The scenario roughly corresponds to a small facility in Denmark for 36 hours in July.
Since the optimiser requires a lot of parameters, e.g. for PV production, battery characteristics etc.,
the example is necessarily quite verbose.
```python
import numpy as np
from elarb.optimiser import optimise, Instance
from elarb.models import SolarPanel, Battery, GridConnection, Inverter, Facility
# solar panels: 470Wp JinKO TigerNeo N-Type 60HL4 BF, 1.57 kWh / time, costs 1565 DKK
panel = SolarPanel(m2=0.75, depreciation_per_hour=0.006)
# Deye SUN-12K-SG04LP3-EU
inverter = Inverter(depreciation_per_hour=0.05, throughput_kWh=15.6, conversion_loss_pct=0.03)
# battery: Powerwall LBATTS Powerwall, 8.8 kwh
# bat_cost_dkk = 21000; bat_cycles = 6000; bat_depreciation = np.round(bat_cost_dkk / (8.8*bat_cycles), 3)
battery = Battery(depreciation_per_kWh=0.3, throughput_kWh=3.3, capacity_kWh=8.8, conversion_loss_pct=0.03)
# DK grid, udvidet stikledning
amp = 63
volt = 400
grid = GridConnection(throughput_kWh=amp * volt / 1000)
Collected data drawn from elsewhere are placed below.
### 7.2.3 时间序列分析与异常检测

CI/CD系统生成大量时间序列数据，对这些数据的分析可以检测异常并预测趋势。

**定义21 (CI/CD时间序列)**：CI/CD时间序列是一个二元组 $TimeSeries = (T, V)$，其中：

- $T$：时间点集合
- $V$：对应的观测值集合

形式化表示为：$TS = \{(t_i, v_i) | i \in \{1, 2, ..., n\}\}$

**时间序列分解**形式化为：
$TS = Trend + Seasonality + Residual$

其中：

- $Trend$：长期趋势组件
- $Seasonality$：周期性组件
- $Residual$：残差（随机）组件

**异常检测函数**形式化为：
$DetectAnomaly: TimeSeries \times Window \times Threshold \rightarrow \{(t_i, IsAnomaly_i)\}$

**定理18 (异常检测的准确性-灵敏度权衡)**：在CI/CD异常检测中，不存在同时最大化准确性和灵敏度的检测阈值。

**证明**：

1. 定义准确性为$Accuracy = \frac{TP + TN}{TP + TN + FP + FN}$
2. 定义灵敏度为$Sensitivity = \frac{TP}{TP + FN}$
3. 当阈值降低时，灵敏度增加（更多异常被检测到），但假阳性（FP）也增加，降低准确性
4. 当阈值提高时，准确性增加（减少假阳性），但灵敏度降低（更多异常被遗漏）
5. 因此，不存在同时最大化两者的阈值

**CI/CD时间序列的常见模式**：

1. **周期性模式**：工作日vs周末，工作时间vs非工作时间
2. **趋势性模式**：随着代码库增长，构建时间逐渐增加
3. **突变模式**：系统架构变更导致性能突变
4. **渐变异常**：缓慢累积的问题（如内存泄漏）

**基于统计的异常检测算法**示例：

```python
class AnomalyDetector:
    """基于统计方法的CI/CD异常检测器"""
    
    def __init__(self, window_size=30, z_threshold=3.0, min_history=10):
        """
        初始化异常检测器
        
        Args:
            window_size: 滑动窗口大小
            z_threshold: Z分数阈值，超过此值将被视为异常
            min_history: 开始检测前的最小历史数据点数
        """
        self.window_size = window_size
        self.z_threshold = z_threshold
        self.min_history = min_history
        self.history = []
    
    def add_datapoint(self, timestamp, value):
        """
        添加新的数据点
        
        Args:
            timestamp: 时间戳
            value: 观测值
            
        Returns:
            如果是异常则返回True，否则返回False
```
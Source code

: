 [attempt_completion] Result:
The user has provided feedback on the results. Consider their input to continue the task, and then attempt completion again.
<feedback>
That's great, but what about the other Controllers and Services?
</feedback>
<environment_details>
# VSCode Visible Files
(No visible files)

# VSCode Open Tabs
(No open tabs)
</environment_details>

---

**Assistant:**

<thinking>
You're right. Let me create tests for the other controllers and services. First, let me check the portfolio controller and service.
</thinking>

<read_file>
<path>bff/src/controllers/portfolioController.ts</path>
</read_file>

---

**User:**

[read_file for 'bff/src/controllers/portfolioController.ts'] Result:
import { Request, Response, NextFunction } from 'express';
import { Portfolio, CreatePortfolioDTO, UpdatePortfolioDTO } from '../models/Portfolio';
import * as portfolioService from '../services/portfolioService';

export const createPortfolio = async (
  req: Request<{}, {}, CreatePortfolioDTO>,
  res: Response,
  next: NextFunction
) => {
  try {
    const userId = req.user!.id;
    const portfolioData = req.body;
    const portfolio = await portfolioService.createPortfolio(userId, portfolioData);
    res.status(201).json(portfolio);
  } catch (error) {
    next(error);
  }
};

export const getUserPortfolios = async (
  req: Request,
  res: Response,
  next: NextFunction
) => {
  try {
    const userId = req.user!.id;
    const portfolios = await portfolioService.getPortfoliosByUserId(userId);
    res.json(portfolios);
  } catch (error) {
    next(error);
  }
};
# Connect components in a facility
facility=Facility(
panel=panel,
battery=battery,
inverter=inverter,
grid=grid,
n_panels=12,
n_batteries=1,
n_inverters=1,
)
spot_price = np.array([
2.94, 2.73, 2.72, 3.01, 3.03, 3.44, 3.65, 3.82, 3.75, 3.61, 3.43,
3.16, 3.16, 1.47, 1.47, 1.47, 1.47, 1.47, 3.03, 3.15, 3.07, 2.89,
2.5 , 2.3 , 2. , 1.76, 1.84, 2.17, 2.36, 2.89, 3.17, 3.38, 3.48,
3.47, 3.47, 3.29])
pv_kwh = np.array([
0.32, 0.27, 0.2 , 0.13, 0.09, 0.06, 0.02, 0. , 0. , 0. , 0. ,
0. , 0. , 0. , 0. , 0. , 0. , 0.02, 0.07, 0.16, 0.3 , 0.47,
0.48, 0.46, 0.33, 0.34, 0.28, 0.23, 0.16, 0.1 , 0.04, 0.01, 0. ,
0. , 0. , 0. ])
# https://radiuselnet.dk/elnetkunder/tariffer-og-netabonnement/
net_tariff = np.array([
0.25, 0.25, 0.25, 0.25, 0.25, 0.66, 0.66, 0.66,
0.66, 0.25, 0.25, 0.25, 0.17, 0.17, 0.17, 0.17,
0.17, 0.17, 0.25, 0.25, 0.25, 0.25, 0.25, 0.25,
0.25, 0.25, 0.25, 0.25, 0.25, 0.66, 0.66, 0.66,
0.66, 0.25, 0.25, 0.25, ])
spot_demand_kWh = np.zeros(36) + 9999
spot_supply_kWh = np.zeros(36) + 9999
instance = Instance(
facility=facility,
spot_price=spot_price,
pv_dc_kWh_m2=pv_kwh,
net_tariff=net_tariff,
spot_demand_kWh=spot_demand_kWh,
spot_supply_kWh=spot_supply_kWh,
initial_soc=0.0
)
res = optimise(instance)
print()
print('Result')
print('- Profit:', np.round(res.value, 3))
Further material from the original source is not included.